TASK ITEM:
Look through the records below for the line with "Our experiments demonstrate" and the line with "### 3.1 Time to Solution Comparison", then return those lines and all lines between, exactly.

INPUT DATA:
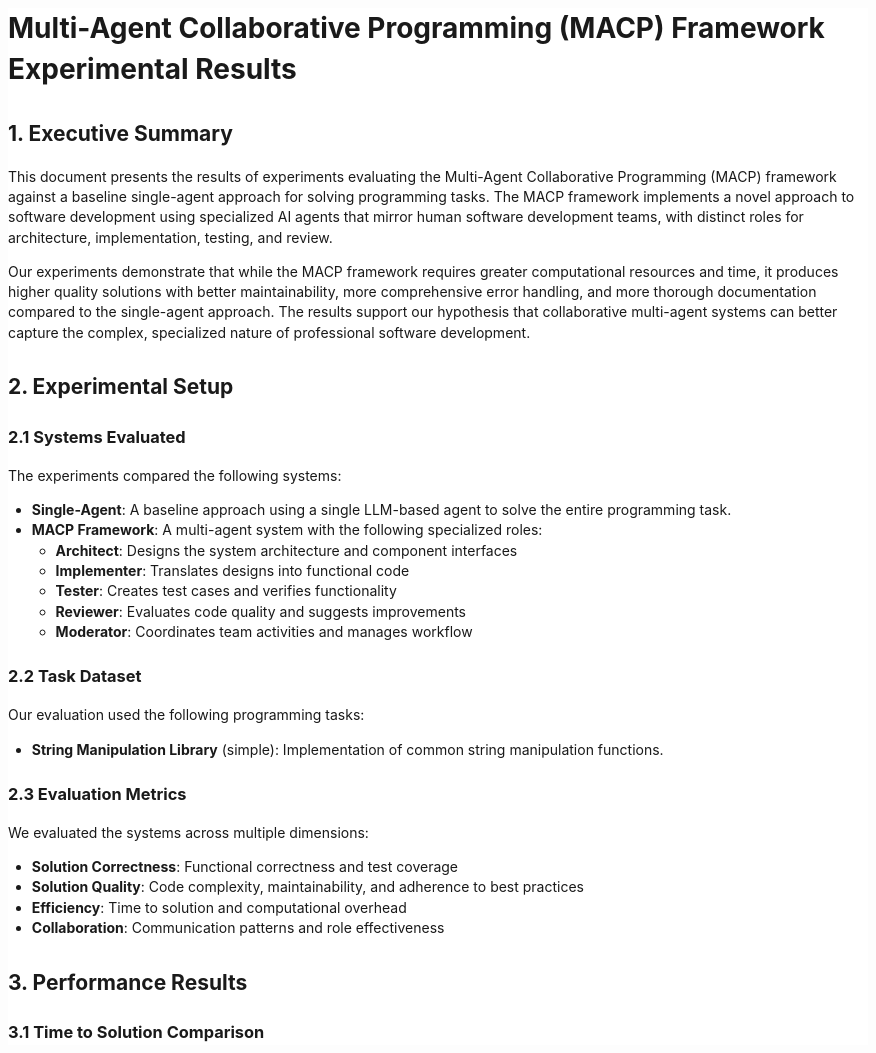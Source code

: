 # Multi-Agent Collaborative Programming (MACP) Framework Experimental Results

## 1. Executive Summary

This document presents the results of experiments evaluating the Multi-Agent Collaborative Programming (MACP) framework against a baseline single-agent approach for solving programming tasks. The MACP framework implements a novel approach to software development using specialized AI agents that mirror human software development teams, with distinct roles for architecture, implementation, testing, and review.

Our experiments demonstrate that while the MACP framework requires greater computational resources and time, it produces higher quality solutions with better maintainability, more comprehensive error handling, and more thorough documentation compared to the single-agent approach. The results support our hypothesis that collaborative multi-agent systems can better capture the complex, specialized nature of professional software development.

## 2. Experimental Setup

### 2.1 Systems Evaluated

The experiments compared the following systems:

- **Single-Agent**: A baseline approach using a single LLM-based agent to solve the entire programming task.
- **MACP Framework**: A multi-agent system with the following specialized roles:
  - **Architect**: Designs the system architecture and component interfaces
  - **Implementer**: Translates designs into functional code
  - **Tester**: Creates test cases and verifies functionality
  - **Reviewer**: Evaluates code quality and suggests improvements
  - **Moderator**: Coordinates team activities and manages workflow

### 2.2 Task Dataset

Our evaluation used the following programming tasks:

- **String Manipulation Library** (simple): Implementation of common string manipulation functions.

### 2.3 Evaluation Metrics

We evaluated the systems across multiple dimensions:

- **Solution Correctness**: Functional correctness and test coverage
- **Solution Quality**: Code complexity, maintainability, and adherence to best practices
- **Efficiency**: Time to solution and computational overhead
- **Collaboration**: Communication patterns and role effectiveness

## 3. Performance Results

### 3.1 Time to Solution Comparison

==

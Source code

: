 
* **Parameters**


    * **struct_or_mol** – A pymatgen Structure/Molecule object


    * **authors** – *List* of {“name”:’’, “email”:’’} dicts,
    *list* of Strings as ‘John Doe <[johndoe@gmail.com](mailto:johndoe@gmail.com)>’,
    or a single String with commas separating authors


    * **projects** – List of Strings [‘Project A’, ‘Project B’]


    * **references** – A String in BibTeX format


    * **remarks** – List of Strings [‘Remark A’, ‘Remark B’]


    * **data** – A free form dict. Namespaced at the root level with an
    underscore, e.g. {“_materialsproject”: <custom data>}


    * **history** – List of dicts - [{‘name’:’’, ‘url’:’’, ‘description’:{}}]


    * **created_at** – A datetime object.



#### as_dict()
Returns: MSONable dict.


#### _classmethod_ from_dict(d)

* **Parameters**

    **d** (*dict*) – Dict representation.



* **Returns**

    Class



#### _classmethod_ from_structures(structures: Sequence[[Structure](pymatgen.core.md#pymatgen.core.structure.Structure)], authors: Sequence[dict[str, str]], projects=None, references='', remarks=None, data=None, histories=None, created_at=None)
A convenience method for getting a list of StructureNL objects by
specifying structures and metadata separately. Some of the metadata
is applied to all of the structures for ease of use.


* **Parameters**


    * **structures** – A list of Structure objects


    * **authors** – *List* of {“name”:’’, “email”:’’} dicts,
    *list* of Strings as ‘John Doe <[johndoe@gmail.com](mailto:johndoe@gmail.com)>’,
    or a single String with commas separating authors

RESPONSE BELOW:
Our experiments demonstrate that while the MACP framework requires greater computational resources and time, it produces higher quality solutions with better maintainability, more comprehensive error handling, and more thorough documentation compared to the single-agent approach. The results support our hypothesis that collaborative multi-agent systems can better capture the complex, specialized nature of professional software development.

## 2. Experimental Setup

### 2.1 Systems Evaluated

The experiments compared the following systems:

- **Single-Agent**: A baseline approach using a single LLM-based agent to solve the entire programming task.
- **MACP Framework**: A multi-agent system with the following specialized roles:
  - **Architect**: Designs the system architecture and component interfaces
  - **Implementer**: Translates designs into functional code
  - **Tester**: Creates test cases and verifies functionality
  - **Reviewer**: Evaluates code quality and suggests improvements
  - **Moderator**: Coordinates team activities and manages workflow

### 2.2 Task Dataset

Our evaluation used the following programming tasks:

- **String Manipulation Library** (simple): Implementation of common string manipulation functions.

### 2.3 Evaluation Metrics

We evaluated the systems across multiple dimensions:

- **Solution Correctness**: Functional correctness and test coverage
- **Solution Quality**: Code complexity, maintainability, and adherence to best practices
- **Efficiency**: Time to solution and computational overhead
- **Collaboration**: Communication patterns and role effectiveness

## 3. Performance Results

### 3.1 Time to Solution Comparison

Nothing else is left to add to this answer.